- What the exercise asks: When you spot the word "newrole" in a line of the data below, copy that line.

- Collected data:
┄┄┄┄┄┄┄┄┄┄┄┄┄┄┄┄┄┄┄┄

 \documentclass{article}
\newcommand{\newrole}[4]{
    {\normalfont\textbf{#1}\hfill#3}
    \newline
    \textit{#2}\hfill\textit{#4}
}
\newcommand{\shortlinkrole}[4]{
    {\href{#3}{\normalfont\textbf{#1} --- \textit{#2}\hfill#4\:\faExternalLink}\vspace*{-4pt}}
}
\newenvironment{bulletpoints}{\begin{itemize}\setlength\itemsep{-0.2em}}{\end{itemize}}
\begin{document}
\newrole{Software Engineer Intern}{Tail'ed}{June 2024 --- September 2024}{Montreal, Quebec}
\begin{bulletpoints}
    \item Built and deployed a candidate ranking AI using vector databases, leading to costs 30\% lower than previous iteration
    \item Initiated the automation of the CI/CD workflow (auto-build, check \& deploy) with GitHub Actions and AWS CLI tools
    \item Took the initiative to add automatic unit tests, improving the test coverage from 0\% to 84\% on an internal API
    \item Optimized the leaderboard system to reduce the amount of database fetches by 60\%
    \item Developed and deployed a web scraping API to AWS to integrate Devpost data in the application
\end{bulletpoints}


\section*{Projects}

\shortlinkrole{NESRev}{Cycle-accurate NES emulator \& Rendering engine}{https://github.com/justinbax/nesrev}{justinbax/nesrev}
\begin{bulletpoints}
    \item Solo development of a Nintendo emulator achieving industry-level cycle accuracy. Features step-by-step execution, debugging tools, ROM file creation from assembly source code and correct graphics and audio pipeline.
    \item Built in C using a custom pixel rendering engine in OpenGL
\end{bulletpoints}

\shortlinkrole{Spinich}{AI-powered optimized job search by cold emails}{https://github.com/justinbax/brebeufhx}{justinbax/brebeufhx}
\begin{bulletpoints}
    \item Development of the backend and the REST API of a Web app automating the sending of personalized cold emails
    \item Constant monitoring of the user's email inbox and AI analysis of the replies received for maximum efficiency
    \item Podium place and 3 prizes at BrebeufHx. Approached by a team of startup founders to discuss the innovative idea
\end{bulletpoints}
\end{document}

┄┄┄┄┄┄┄┄┄┄┄┄┄┄┄┄┄┄┄┄

- Written answer:
\newcommand{\newrole}[4]{
\newrole{Software Engineer Intern}{Tail'ed}{June 2024 --- September 2024}{Montreal, Quebec}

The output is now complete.